Task objective
Look below for the lines from the one with "At a celebratory" to the one with "The state insurance", and copy exactly those lines, both ends included.

Dataset entries
######
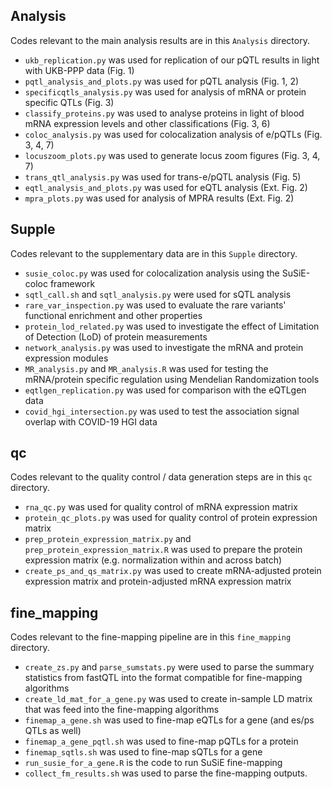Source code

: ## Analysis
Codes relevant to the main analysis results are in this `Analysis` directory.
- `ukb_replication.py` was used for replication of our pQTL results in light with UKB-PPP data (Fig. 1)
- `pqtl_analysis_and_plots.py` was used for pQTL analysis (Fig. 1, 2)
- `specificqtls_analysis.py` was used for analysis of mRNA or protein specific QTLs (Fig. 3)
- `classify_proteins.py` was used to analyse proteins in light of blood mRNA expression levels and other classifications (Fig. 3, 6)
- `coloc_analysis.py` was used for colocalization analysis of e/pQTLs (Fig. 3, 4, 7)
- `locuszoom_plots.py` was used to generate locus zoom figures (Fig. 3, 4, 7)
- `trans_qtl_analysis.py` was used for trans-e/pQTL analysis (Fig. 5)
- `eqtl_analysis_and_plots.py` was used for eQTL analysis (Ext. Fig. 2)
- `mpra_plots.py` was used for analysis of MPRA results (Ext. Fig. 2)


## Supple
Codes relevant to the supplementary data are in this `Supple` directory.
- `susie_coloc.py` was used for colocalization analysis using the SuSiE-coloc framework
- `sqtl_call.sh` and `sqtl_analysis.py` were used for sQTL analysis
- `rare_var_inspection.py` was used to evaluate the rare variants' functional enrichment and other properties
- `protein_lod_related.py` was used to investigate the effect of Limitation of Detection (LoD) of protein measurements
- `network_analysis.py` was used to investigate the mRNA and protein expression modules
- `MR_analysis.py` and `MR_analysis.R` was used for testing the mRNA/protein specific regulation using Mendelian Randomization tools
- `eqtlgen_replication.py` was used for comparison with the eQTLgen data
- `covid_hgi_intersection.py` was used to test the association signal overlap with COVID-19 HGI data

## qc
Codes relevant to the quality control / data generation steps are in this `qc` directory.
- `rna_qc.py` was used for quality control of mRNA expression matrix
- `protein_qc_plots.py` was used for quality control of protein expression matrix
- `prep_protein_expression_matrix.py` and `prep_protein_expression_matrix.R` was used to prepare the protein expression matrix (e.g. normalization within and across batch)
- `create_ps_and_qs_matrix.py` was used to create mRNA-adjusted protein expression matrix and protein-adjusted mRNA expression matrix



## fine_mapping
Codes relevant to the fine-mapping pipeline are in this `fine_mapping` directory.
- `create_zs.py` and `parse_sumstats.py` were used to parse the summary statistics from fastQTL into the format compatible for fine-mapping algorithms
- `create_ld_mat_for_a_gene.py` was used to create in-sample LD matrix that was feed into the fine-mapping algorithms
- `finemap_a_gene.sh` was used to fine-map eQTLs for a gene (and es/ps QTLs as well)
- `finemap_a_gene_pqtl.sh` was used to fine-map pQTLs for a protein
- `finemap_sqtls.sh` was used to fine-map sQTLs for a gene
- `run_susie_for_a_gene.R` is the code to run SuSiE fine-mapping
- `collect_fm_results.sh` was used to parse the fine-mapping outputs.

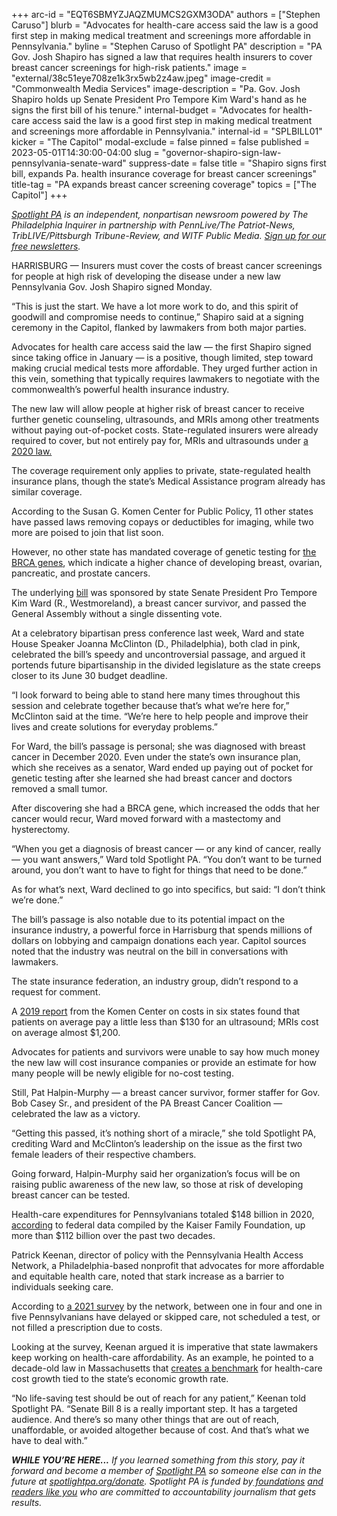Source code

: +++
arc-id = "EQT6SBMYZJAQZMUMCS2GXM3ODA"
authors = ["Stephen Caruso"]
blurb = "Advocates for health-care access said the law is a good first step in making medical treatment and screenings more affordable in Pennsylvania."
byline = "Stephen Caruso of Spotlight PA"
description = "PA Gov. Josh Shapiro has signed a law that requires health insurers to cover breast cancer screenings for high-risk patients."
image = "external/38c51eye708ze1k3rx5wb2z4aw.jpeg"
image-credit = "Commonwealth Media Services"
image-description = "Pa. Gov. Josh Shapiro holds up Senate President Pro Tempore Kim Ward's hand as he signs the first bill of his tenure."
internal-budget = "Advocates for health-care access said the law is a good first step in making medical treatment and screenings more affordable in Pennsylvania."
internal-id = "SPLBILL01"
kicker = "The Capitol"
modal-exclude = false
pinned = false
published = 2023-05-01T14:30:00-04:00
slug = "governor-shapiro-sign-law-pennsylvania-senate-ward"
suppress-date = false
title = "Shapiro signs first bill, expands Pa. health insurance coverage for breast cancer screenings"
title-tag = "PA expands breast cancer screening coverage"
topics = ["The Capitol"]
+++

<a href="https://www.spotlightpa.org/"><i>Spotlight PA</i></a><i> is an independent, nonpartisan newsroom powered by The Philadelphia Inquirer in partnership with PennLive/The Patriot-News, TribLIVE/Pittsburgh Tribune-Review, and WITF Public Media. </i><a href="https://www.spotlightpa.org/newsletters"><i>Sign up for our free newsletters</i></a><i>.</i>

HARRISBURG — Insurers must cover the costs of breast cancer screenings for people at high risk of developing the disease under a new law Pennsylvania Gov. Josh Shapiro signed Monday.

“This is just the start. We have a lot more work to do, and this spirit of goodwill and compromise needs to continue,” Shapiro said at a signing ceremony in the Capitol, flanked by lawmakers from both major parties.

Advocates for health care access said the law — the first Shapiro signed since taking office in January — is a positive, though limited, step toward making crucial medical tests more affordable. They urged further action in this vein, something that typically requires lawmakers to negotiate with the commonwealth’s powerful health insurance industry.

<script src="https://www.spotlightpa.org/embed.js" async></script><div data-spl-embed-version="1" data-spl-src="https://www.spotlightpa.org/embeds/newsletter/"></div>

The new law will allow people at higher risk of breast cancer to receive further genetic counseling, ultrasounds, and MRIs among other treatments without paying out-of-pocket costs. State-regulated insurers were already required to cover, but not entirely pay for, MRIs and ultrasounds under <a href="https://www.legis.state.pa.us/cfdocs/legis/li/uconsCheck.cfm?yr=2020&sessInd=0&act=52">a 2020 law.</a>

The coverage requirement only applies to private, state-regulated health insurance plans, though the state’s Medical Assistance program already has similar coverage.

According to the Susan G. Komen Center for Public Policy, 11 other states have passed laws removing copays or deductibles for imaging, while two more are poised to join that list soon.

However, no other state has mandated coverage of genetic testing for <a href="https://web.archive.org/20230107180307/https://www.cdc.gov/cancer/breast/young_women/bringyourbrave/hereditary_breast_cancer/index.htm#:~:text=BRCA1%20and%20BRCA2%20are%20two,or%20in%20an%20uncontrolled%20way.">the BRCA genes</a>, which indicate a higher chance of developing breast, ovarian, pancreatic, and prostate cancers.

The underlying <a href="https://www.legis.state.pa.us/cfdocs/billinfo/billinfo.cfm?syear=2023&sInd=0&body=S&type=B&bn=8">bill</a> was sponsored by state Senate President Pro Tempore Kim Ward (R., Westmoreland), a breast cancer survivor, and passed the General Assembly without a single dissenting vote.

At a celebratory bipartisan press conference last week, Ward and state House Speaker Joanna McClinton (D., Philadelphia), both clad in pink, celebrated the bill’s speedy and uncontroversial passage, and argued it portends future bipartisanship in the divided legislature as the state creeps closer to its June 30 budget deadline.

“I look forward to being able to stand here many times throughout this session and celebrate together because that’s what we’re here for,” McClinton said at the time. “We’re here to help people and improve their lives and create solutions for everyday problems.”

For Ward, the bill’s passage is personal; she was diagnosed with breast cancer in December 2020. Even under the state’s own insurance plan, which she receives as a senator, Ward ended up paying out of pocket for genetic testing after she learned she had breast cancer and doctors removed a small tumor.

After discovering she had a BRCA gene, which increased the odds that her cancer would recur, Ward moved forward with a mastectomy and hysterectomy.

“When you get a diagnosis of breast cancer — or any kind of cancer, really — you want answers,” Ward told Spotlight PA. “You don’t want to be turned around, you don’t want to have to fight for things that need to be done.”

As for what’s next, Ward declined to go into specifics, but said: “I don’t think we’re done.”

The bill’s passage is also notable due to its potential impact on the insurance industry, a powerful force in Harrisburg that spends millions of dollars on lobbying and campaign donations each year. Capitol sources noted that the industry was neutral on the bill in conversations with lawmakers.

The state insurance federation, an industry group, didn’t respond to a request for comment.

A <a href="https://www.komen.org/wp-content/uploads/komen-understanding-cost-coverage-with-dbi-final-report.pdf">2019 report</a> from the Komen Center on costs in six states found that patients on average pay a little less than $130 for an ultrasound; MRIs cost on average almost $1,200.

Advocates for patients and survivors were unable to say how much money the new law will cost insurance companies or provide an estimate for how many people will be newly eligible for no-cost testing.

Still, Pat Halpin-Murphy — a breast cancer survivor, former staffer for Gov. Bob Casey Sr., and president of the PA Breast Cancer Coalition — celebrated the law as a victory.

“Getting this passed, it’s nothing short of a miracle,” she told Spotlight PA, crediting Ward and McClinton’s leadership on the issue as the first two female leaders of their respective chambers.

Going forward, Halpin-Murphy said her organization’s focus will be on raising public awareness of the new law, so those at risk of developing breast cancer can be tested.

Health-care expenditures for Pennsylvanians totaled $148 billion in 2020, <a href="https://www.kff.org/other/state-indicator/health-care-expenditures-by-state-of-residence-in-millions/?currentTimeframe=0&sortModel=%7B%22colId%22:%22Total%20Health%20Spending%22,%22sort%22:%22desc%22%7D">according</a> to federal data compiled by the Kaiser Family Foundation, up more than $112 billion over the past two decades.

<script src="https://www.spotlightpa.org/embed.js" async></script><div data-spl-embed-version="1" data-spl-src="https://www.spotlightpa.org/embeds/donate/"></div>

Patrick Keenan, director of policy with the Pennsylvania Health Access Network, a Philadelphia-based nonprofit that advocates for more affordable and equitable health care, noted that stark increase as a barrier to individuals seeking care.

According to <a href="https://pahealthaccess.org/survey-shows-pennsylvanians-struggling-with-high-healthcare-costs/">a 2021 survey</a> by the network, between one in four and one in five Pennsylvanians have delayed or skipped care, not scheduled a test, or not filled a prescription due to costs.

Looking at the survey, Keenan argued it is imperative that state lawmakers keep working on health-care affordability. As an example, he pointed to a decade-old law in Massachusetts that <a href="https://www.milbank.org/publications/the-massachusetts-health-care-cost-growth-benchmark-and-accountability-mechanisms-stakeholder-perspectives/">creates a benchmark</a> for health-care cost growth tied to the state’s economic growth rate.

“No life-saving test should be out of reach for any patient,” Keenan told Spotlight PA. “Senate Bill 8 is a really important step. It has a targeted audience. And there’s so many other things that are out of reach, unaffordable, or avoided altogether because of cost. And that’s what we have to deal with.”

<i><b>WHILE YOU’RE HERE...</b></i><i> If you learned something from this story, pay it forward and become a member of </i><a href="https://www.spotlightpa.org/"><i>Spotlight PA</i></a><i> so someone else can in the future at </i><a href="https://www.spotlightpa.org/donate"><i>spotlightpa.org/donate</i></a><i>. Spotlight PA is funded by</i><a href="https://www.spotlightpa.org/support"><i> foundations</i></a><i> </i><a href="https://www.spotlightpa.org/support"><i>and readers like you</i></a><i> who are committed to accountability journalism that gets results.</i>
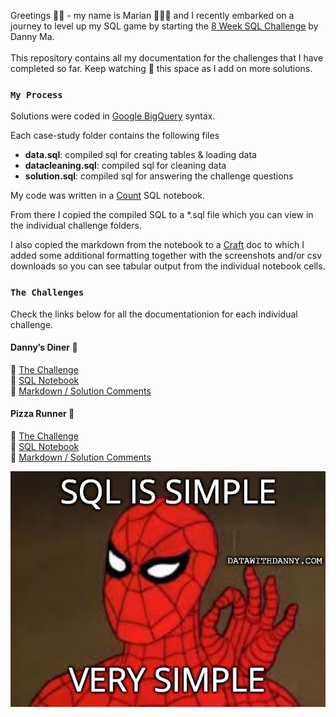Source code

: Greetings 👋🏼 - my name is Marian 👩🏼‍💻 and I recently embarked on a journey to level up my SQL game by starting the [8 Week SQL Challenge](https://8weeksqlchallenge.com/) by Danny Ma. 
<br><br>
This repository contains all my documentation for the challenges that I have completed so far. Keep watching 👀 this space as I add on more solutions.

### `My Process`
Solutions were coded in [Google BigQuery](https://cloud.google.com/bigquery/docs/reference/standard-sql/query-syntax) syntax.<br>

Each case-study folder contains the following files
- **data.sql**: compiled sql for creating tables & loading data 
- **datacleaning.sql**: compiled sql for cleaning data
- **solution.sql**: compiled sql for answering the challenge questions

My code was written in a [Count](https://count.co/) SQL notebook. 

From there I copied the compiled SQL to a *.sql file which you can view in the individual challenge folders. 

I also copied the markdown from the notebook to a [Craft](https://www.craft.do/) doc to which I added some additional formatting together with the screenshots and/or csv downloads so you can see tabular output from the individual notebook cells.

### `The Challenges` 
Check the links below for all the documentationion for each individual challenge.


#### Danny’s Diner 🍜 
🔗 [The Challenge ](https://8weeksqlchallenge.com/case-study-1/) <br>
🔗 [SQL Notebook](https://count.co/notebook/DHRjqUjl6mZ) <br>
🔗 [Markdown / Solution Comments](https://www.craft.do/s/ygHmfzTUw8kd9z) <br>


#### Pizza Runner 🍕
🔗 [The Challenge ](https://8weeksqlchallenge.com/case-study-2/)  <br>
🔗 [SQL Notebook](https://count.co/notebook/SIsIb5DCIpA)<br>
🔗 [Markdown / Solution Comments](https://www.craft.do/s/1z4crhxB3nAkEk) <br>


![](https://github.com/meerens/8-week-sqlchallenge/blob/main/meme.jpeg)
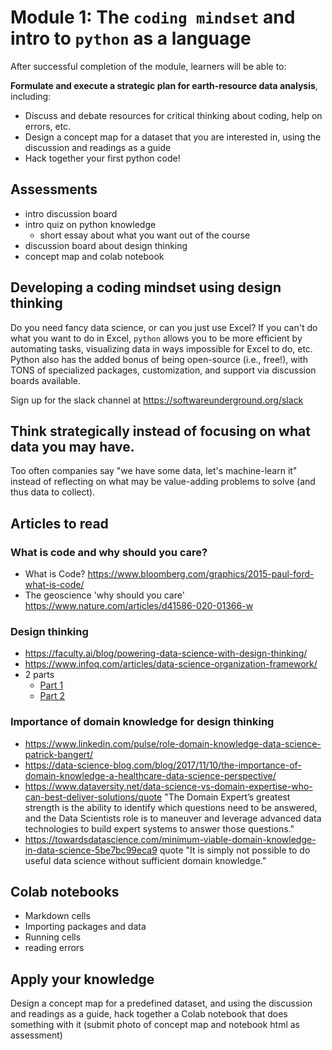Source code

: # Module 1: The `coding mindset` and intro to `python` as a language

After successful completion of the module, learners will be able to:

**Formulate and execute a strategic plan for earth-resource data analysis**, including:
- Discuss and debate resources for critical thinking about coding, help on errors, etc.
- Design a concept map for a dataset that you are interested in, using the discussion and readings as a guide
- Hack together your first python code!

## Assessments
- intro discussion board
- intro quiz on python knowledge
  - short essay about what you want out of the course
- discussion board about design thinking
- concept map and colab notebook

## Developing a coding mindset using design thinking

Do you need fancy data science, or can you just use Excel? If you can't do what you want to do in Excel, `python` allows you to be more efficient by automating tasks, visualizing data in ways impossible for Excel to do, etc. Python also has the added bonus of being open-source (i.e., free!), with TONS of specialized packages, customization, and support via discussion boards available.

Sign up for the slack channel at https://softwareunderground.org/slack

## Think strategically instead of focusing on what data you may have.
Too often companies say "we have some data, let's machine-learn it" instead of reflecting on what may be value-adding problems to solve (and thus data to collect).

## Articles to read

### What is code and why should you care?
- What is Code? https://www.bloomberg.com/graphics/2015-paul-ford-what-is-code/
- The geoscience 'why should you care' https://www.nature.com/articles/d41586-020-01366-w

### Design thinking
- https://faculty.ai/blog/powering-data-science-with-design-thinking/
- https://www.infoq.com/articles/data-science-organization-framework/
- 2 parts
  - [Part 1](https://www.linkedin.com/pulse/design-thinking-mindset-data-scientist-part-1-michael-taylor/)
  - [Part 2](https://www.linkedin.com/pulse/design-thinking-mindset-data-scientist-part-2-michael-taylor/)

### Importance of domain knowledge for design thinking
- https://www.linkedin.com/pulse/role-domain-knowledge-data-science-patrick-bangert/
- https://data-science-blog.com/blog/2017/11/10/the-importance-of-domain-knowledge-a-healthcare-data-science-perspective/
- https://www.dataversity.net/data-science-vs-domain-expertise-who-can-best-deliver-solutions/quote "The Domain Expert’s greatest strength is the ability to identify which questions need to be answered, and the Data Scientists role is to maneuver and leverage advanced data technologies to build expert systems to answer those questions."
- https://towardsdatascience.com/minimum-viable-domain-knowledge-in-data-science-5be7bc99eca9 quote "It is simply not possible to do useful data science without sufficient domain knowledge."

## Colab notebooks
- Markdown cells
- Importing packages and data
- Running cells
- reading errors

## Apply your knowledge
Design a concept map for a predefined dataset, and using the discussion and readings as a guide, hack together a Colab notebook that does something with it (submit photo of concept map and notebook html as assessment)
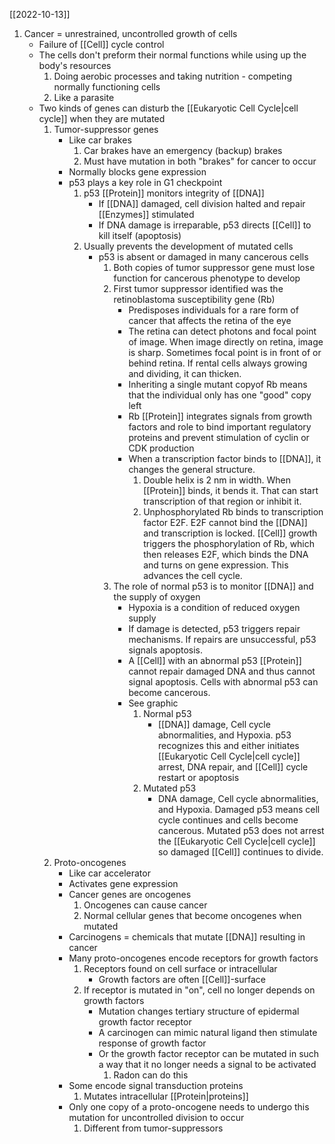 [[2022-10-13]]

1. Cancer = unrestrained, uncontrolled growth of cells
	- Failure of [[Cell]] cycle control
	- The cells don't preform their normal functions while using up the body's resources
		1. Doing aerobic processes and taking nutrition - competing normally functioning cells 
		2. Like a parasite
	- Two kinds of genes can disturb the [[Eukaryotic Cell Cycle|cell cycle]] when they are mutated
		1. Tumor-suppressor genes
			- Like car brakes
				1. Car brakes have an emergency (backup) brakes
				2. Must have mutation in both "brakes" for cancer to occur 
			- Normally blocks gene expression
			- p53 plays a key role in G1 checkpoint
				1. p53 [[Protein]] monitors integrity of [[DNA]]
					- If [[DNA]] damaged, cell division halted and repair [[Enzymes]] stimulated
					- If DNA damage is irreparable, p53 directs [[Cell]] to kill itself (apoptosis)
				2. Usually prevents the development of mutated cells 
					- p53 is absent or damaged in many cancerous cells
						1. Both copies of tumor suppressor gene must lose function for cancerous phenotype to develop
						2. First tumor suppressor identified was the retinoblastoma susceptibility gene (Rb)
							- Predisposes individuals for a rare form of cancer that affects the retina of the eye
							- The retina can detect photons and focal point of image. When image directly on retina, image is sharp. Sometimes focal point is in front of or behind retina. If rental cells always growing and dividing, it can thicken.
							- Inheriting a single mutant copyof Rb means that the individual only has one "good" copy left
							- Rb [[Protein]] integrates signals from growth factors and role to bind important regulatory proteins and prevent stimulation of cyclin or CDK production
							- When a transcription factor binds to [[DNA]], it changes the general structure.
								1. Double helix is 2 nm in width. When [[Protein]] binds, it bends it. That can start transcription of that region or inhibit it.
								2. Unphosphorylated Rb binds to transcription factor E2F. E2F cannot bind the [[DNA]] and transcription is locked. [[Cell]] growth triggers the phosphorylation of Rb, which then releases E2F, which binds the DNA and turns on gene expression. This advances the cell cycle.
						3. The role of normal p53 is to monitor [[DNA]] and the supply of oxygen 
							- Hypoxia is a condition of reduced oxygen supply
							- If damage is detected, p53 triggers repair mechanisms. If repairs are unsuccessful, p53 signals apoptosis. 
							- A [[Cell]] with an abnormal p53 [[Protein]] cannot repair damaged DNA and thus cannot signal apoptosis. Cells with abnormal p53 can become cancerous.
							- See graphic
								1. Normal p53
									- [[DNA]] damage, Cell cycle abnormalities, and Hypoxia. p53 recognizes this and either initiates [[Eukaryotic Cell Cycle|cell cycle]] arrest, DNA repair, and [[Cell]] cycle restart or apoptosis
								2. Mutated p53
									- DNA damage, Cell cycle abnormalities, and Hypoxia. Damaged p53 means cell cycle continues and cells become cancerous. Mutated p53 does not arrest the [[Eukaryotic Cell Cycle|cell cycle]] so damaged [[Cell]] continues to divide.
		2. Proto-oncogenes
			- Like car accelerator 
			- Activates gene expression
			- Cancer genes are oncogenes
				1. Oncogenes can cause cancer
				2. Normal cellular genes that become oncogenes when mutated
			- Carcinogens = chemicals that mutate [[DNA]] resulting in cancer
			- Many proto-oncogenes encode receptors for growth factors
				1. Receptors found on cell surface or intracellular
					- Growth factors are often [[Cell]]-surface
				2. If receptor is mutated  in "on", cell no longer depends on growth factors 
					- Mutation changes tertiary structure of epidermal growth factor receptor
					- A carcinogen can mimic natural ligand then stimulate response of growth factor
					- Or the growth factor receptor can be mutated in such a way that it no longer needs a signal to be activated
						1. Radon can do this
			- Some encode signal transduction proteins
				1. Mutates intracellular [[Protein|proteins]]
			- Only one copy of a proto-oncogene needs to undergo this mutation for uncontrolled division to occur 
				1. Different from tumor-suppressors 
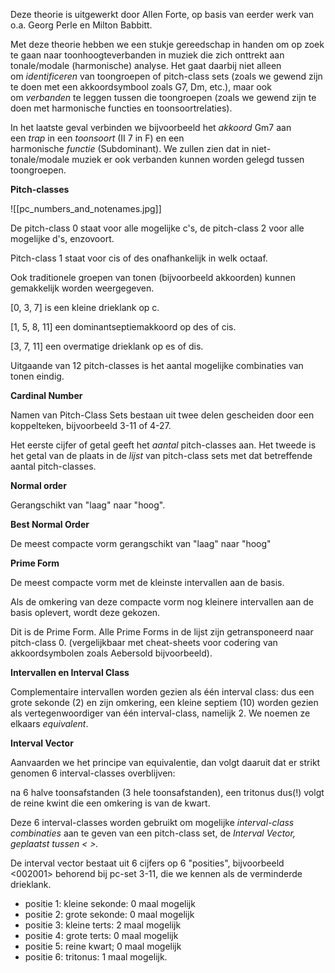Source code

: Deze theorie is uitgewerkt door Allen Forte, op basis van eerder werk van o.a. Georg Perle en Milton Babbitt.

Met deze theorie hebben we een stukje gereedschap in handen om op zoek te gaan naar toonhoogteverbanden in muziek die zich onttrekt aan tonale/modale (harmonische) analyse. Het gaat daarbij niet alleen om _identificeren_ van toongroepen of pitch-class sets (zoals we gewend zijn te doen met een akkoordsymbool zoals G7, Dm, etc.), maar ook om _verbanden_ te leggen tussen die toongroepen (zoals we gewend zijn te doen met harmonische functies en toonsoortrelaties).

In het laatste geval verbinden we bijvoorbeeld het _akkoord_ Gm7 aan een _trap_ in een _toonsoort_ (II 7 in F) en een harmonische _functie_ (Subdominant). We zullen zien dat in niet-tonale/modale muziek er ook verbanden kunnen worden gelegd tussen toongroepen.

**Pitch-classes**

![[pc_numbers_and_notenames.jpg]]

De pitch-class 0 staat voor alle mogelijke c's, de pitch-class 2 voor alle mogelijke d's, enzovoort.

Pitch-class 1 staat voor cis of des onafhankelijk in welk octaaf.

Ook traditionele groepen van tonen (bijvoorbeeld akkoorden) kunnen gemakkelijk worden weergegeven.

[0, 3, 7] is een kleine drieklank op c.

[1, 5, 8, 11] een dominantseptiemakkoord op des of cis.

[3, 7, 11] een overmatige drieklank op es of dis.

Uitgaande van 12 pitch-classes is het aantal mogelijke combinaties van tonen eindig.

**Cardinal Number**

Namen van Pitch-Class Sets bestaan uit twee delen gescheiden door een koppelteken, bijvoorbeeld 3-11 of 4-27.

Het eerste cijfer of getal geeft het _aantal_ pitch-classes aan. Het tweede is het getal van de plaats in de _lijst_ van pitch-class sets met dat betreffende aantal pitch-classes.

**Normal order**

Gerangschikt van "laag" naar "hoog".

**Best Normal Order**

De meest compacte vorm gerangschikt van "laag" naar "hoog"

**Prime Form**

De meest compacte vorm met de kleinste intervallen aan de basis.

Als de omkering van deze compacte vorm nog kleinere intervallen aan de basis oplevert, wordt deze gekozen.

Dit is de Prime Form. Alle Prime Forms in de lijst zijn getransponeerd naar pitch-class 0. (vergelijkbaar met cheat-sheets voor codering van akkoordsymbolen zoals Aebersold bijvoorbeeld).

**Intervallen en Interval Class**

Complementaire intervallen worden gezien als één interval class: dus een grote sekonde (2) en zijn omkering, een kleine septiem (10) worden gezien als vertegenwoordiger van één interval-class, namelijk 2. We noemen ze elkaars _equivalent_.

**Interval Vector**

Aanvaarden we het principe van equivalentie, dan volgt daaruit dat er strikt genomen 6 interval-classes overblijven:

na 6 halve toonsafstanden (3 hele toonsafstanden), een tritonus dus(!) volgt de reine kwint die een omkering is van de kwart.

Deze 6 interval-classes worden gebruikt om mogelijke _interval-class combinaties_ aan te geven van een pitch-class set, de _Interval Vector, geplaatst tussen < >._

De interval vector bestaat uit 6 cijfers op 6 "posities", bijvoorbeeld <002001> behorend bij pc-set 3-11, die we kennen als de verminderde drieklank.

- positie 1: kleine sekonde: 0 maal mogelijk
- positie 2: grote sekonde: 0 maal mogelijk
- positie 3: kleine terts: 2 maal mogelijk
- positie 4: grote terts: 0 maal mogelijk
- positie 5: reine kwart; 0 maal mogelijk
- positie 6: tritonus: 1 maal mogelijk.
######
Answer section
At a celebratory bipartisan press conference last week, Ward and state House Speaker Joanna McClinton (D., Philadelphia), both clad in pink, celebrated the bill’s speedy and uncontroversial passage, and argued it portends future bipartisanship in the divided legislature as the state creeps closer to its June 30 budget deadline.

“I look forward to being able to stand here many times throughout this session and celebrate together because that’s what we’re here for,” McClinton said at the time. “We’re here to help people and improve their lives and create solutions for everyday problems.”

For Ward, the bill’s passage is personal; she was diagnosed with breast cancer in December 2020. Even under the state’s own insurance plan, which she receives as a senator, Ward ended up paying out of pocket for genetic testing after she learned she had breast cancer and doctors removed a small tumor.

After discovering she had a BRCA gene, which increased the odds that her cancer would recur, Ward moved forward with a mastectomy and hysterectomy.

“When you get a diagnosis of breast cancer — or any kind of cancer, really — you want answers,” Ward told Spotlight PA. “You don’t want to be turned around, you don’t want to have to fight for things that need to be done.”

As for what’s next, Ward declined to go into specifics, but said: “I don’t think we’re done.”

The bill’s passage is also notable due to its potential impact on the insurance industry, a powerful force in Harrisburg that spends millions of dollars on lobbying and campaign donations each year. Capitol sources noted that the industry was neutral on the bill in conversations with lawmakers.

The state insurance federation, an industry group, didn’t respond to a request for comment.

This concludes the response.